We can start by laying out the history – the Ed department wasn’t set up by George Washington in 1776, but by Jimmy Carter in 1979 – and then roll out the statistics.  I just did a little bit of research (it’s a cliché because it’s true: Simpsons are working dogs, not show dogs) and found the following info, which I suggest we use in a video presentation.

It should start with a slow, circling drone shot of a gigantic building, with a voice-over from Clint Eastwood: “This is the LBJ Department of Education Headquarters in Washington, DC.  It is 7 stories tall, and contains 643,000 square feet, but zero classrooms.  Of the 4,147 departmental employees, 2900 work in this building. None of them are classroom teachers.” 

“The average salary in the department is $137,881, which is almost 200% higher than the average American worker’s salary.  So the total salaries of those employees are over half a billion dollars a year, not counting benefits and pensions.  The tax dollars paid to the bureaucrats in this one building alone totals almost $400 million.”

Then we could go into the bigger picture.  Every state already has its own educational authority that is responsible to the state’s citizens.  The public has input and control over budgets, and what books can be bought and used, and whether there are charter, magnet or private schools, and homeschooling.  There are also county and local boards of education.  

If the parents in San Francisco want to spend CA taxpayers’ money on gay porn in the library and drag queen story hour, they can. If taxpayers in NYC want to take money away from standard English instruction and redirect it to teaching in Hmong and Urdu and 37 other languages, they can.  But if you live in a rational state, they shouldn’t dictate that to you.  And they don’t. 

So if we already have 50 states with state- and locally controlled schools, why do we need another layer of bureaucrats at the federal level?

The presentation could end with a variation on the excellent, “Are you better off now than you were 4 years ago?” gambit:

“Before Jimmy Carter, there was no federal department of education.  Back then, X percent of American kids could do math or read at grade level.  Now we spend 5X as much money as we did then, but X-minus-47% of American kids are performing at grade level.  Back then American kids ranked in the top 10 of all nations’ children.  Today we are 126th.  Our kids do worse than the Micronesians, the Macronesians, the Javanese, and the Guam-bats, all of whom spend an average of two chickens and a bag of brown rice per capita per annum on their children’s education.”

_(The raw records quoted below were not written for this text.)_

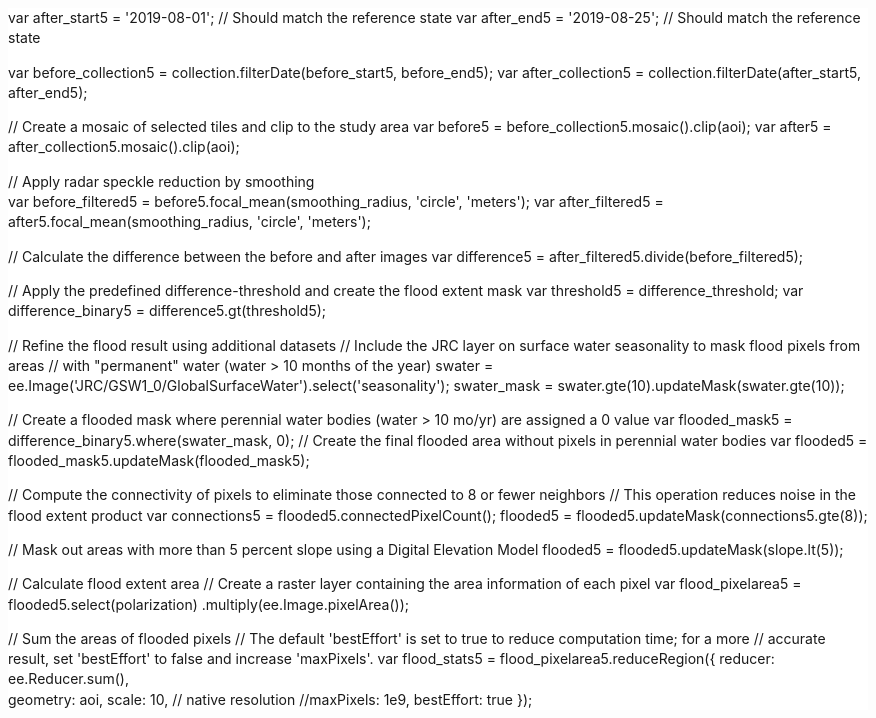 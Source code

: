 var after_start5 = '2019-08-01'; // Should match the reference state 
var after_end5 = '2019-08-25'; // Should match the reference state 

var before_collection5 = collection.filterDate(before_start5, before_end5);
var after_collection5 = collection.filterDate(after_start5, after_end5);

// Create a mosaic of selected tiles and clip to the study area
var before5 = before_collection5.mosaic().clip(aoi);
var after5 = after_collection5.mosaic().clip(aoi);

// Apply radar speckle reduction by smoothing  
var before_filtered5 = before5.focal_mean(smoothing_radius, 'circle', 'meters');
var after_filtered5 = after5.focal_mean(smoothing_radius, 'circle', 'meters');

// Calculate the difference between the before and after images
var difference5 = after_filtered5.divide(before_filtered5);

// Apply the predefined difference-threshold and create the flood extent mask 
var threshold5 = difference_threshold;
var difference_binary5 = difference5.gt(threshold5);

// Refine the flood result using additional datasets
// Include the JRC layer on surface water seasonality to mask flood pixels from areas
// with "permanent" water (water > 10 months of the year)
swater = ee.Image('JRC/GSW1_0/GlobalSurfaceWater').select('seasonality');
swater_mask = swater.gte(10).updateMask(swater.gte(10));

// Create a flooded mask where perennial water bodies (water > 10 mo/yr) are assigned a 0 value
var flooded_mask5 = difference_binary5.where(swater_mask, 0);
// Create the final flooded area without pixels in perennial water bodies
var flooded5 = flooded_mask5.updateMask(flooded_mask5);

// Compute the connectivity of pixels to eliminate those connected to 8 or fewer neighbors
// This operation reduces noise in the flood extent product
var connections5 = flooded5.connectedPixelCount();
flooded5 = flooded5.updateMask(connections5.gte(8));

// Mask out areas with more than 5 percent slope using a Digital Elevation Model
flooded5 = flooded5.updateMask(slope.lt(5));

// Calculate flood extent area
// Create a raster layer containing the area information of each pixel 
var flood_pixelarea5 = flooded5.select(polarization)
  .multiply(ee.Image.pixelArea());

// Sum the areas of flooded pixels
// The default 'bestEffort' is set to true to reduce computation time; for a more 
// accurate result, set 'bestEffort' to false and increase 'maxPixels'. 
var flood_stats5 = flood_pixelarea5.reduceRegion({
  reducer: ee.Reducer.sum(),              
  geometry: aoi,
  scale: 10, // native resolution 
  //maxPixels: 1e9,
  bestEffort: true
});
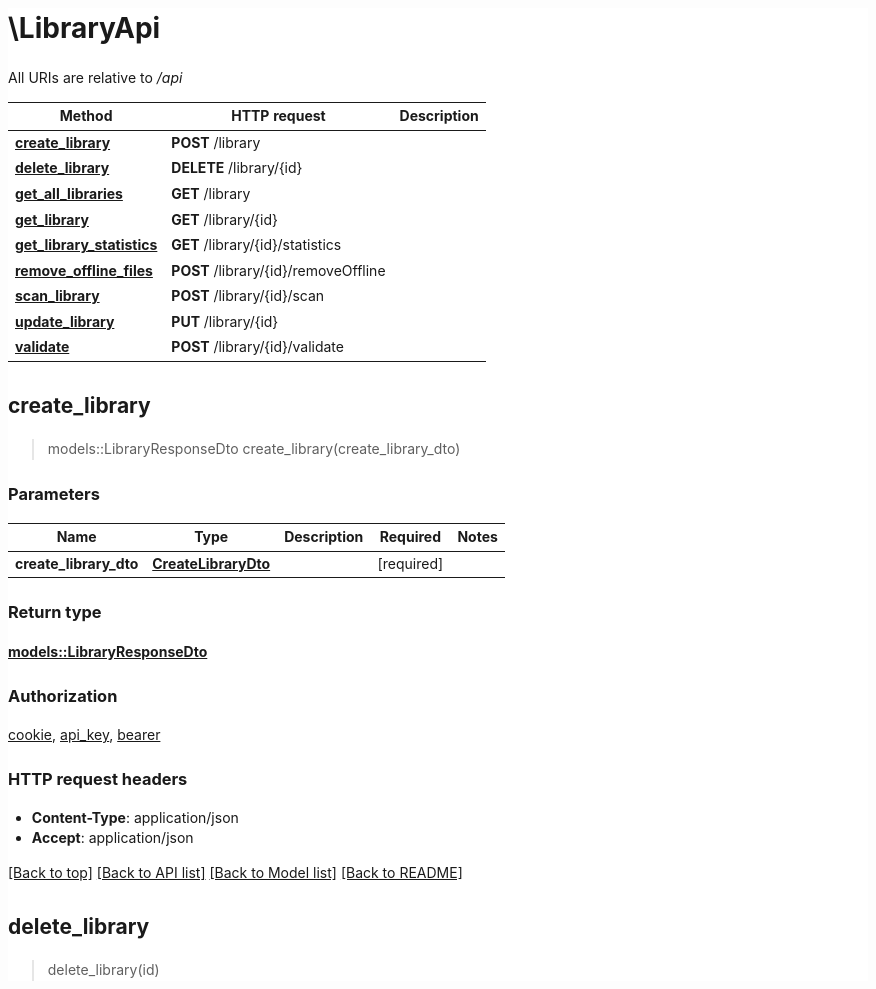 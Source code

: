 # \LibraryApi

All URIs are relative to */api*

Method | HTTP request | Description
------------- | ------------- | -------------
[**create_library**](LibraryApi.md#create_library) | **POST** /library | 
[**delete_library**](LibraryApi.md#delete_library) | **DELETE** /library/{id} | 
[**get_all_libraries**](LibraryApi.md#get_all_libraries) | **GET** /library | 
[**get_library**](LibraryApi.md#get_library) | **GET** /library/{id} | 
[**get_library_statistics**](LibraryApi.md#get_library_statistics) | **GET** /library/{id}/statistics | 
[**remove_offline_files**](LibraryApi.md#remove_offline_files) | **POST** /library/{id}/removeOffline | 
[**scan_library**](LibraryApi.md#scan_library) | **POST** /library/{id}/scan | 
[**update_library**](LibraryApi.md#update_library) | **PUT** /library/{id} | 
[**validate**](LibraryApi.md#validate) | **POST** /library/{id}/validate | 



## create_library

> models::LibraryResponseDto create_library(create_library_dto)


### Parameters


Name | Type | Description  | Required | Notes
------------- | ------------- | ------------- | ------------- | -------------
**create_library_dto** | [**CreateLibraryDto**](CreateLibraryDto.md) |  | [required] |

### Return type

[**models::LibraryResponseDto**](LibraryResponseDto.md)

### Authorization

[cookie](../README.md#cookie), [api_key](../README.md#api_key), [bearer](../README.md#bearer)

### HTTP request headers

- **Content-Type**: application/json
- **Accept**: application/json

[[Back to top]](#) [[Back to API list]](../README.md#documentation-for-api-endpoints) [[Back to Model list]](../README.md#documentation-for-models) [[Back to README]](../README.md)


## delete_library

> delete_library(id)

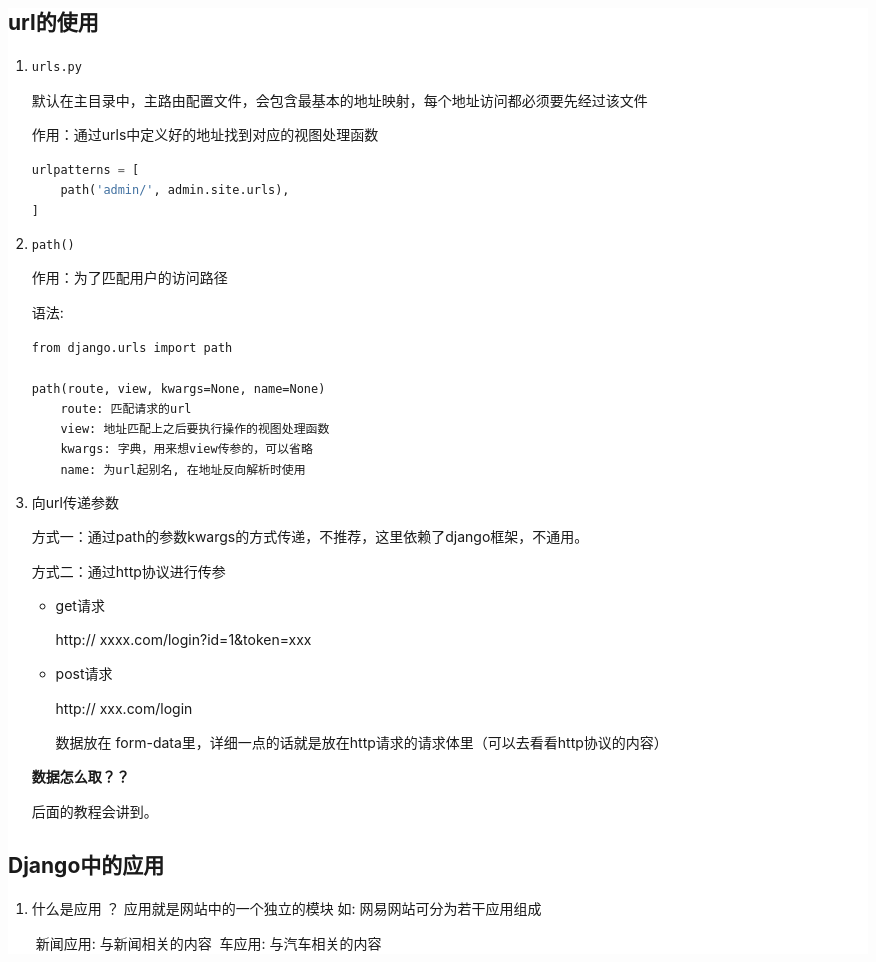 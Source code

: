
##  url的使用 

1.  `urls.py` 

    默认在主目录中，主路由配置文件，会包含最基本的地址映射，每个地址访问都必须要先经过该文件

    作用：通过urls中定义好的地址找到对应的视图处理函数

    ```python
    urlpatterns = [
        path('admin/', admin.site.urls),
    ]
    ```

2. `path()`

    作用：为了匹配用户的访问路径 

    语法: 

   ```
   from django.urls import path
   
   path(route, view, kwargs=None, name=None)
       route: 匹配请求的url
       view: 地址匹配上之后要执行操作的视图处理函数
       kwargs: 字典，用来想view传参的，可以省略
       name: 为url起别名, 在地址反向解析时使用
   ```

3. 向url传递参数

   方式一：通过path的参数kwargs的方式传递，不推荐，这里依赖了django框架，不通用。

   方式二：通过http协议进行传参

   - get请求
   
     http:// xxxx.com/login?id=1&token=xxx

   - post请求

     http:// xxx.com/login

     数据放在 form-data里，详细一点的话就是放在http请求的请求体里（可以去看看http协议的内容）

   **数据怎么取？？**

   后面的教程会讲到。

## Django中的应用

1. 什么是应用 ？
       应用就是网站中的一个独立的模块
       如: 网易网站可分为若干应用组成

   ​		新闻应用: 与新闻相关的内容
   ​		车应用: 与汽车相关的内容
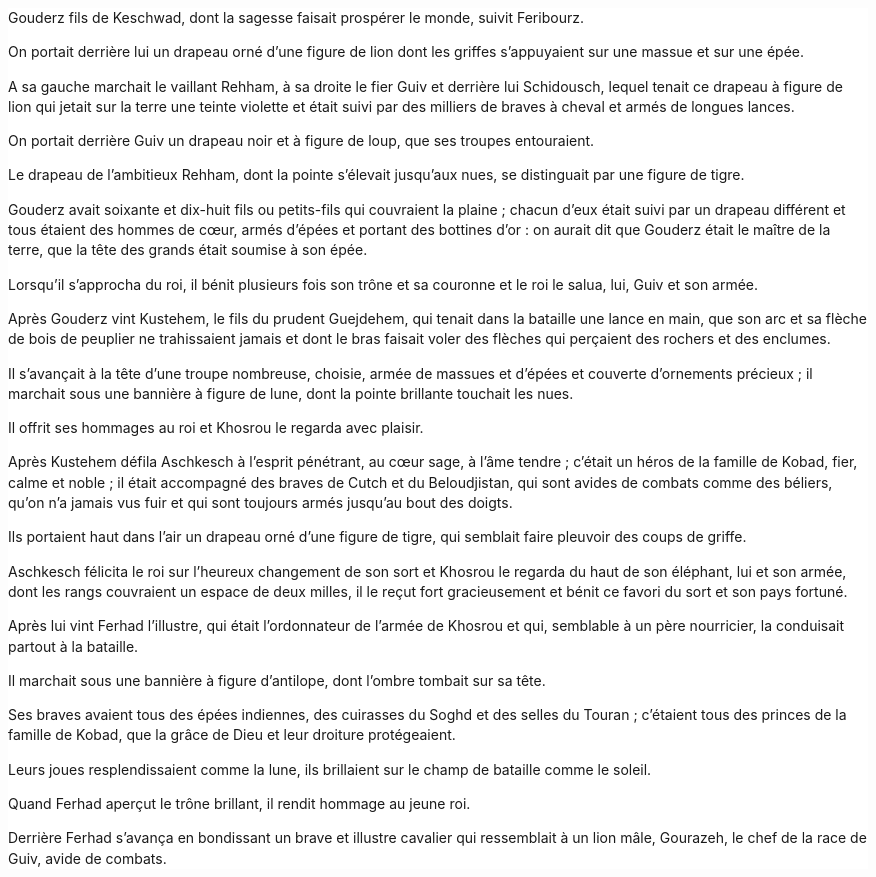 Gouderz fils de Keschwad, dont la sagesse faisait prospérer le monde, suivit Feribourz.

On portait derrière lui un drapeau orné d’une figure de lion dont les griffes s’appuyaient sur une massue et sur une épée.

A sa gauche marchait le vaillant Rehham, à sa droite le fier Guiv et derrière lui Schidousch, lequel tenait ce drapeau à figure de lion qui jetait sur la terre une teinte violette et était suivi par des milliers de braves à cheval et armés de longues lances.

On portait derrière Guiv un drapeau noir et à figure de loup, que ses troupes entouraient.

Le drapeau de l’ambitieux Rehham, dont la pointe s’élevait jusqu’aux nues, se distinguait par une figure de tigre.

Gouderz avait soixante et dix-huit fils ou petits-fils qui couvraient la plaine ; chacun d’eux était suivi par un drapeau différent et tous étaient des hommes de cœur, armés d’épées et portant des bottines d’or : on aurait dit que Gouderz était le maître de la terre, que la tête des grands était soumise à son épée.

Lorsqu’il s’approcha du roi, il bénit plusieurs fois son trône et sa couronne et le roi le salua, lui, Guiv et son armée.

Après Gouderz vint Kustehem, le fils du prudent Guejdehem, qui tenait dans la bataille une lance en main, que son arc et sa flèche de bois de peuplier ne trahissaient jamais et dont le bras faisait voler des flèches qui perçaient des rochers et des enclumes.

Il s’avançait à la tête d’une troupe nombreuse, choisie, armée de massues et d’épées et couverte d’ornements précieux ; il marchait sous une bannière à figure de lune, dont la pointe brillante touchait les nues.

Il offrit ses hommages au roi et Khosrou le regarda avec plaisir.

Après Kustehem défila Aschkesch à l’esprit pénétrant, au cœur sage, à l’âme tendre ; c’était un héros de la famille de Kobad, fier, calme et noble ; il était accompagné des braves de Cutch et du Beloudjistan, qui sont avides de combats comme des béliers, qu’on n’a jamais vus fuir et qui sont toujours armés jusqu’au bout des doigts.

Ils portaient haut dans l’air un drapeau orné d’une figure de tigre, qui semblait faire pleuvoir des coups de griffe.

Aschkesch félicita le roi sur l’heureux changement de son sort et Khosrou le regarda du haut de son éléphant, lui et son armée, dont les rangs couvraient un espace de deux milles, il le reçut fort gracieusement et bénit ce favori du sort et son pays fortuné.

Après lui vint Ferhad l’illustre, qui était l’ordonnateur de l’armée de Khosrou et qui, semblable à un père nourricier, la conduisait partout à la bataille.

Il marchait sous une bannière à figure d’antilope, dont l’ombre tombait sur sa tête.

Ses braves avaient tous des épées indiennes, des cuirasses du Soghd et des selles du Touran ; c’étaient tous des princes de la famille de Kobad, que la grâce de Dieu et leur droiture protégeaient.

Leurs joues resplendissaient comme la lune, ils brillaient sur le champ de bataille comme le soleil.

Quand Ferhad aperçut le trône brillant, il rendit hommage au jeune roi.

Derrière Ferhad s’avança en bondissant un brave et illustre cavalier qui ressemblait à un lion mâle, Gourazeh, le chef de la race de Guiv, avide de combats.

“Can we honestly say that our kids are getting a better education today than they were 50 years ago, or that we’re getting a good ROI for the billions we are spending?”

Then the lights could come up in a House conference room, where Jim Jordan and Josh Hawley would face a line-up of five edu-crats whose attendance was compelled by subpoenas.  You know what they’d look like: sweaty and shifty, with unnatural hair colors and multiple piercings, sitting behind name plates listing their worthless degrees, inflated titles, and idiotic pronouns (including “Huh?” and a shrug emoji).

None of them could make a cogent defense, and they’d all end up babbling about patriarchy and systemic racism and white nationalism.  And 89% of the public would approve the elimination of the federal Department of Education the following week.    

Finally, I’d love to see the new administration move on the following three ideas, and I am seriously requesting anybody in CO nation with legal or governmental experience to comment on whether and/or how these might be accomplished:

1. I’d like to see a strong push for national voting standards – for elections of president, senators and House members — including mandatory voter ID and election integrity safeguards, much more limited mail-in ballots, no more ballot harvesting or unsupervised drop boxes, etc.   Could that be done, and if so, would it require a constitutional amendment, or what?

2. I’d also like to see Trump use the power of the purse or federal law to end the practice of creating sanctuary cities or states.  Many blue states/cities are pledging to resist deportation efforts by ICE, and to shelter illegals.  Can they legally do that?  If so, could Trump and Congress impose financial sanctions on them – cutting off federal funds of various types (social services, education, welfare, etc.) until and unless the cities comply?  Could Congress go through the courts (up to the SCOTUS) to force compliance, or would it take a constitutional amendment?

3. I’d also love to see birthright citizenship ended.  I know that this one is probably a pipe dream, but I think it would be popular, especially after the last 4 years of outrageously open borders. 

My understanding is that automatic birthright citizenship was pretty much assumed in our country’s first century, for logical reasons: we occupied an enormous continent, and growing our small population was an important goal, so anyone born here was automatically granted citizenship. 

After the Civil War, the 14th amendment formally granted birthright citizenship to those born here as a way to ensure that former slaves would automatically be citizens.  But there were always exceptions, such as that children born on US soil to diplomats from other countries were not given citizenship. 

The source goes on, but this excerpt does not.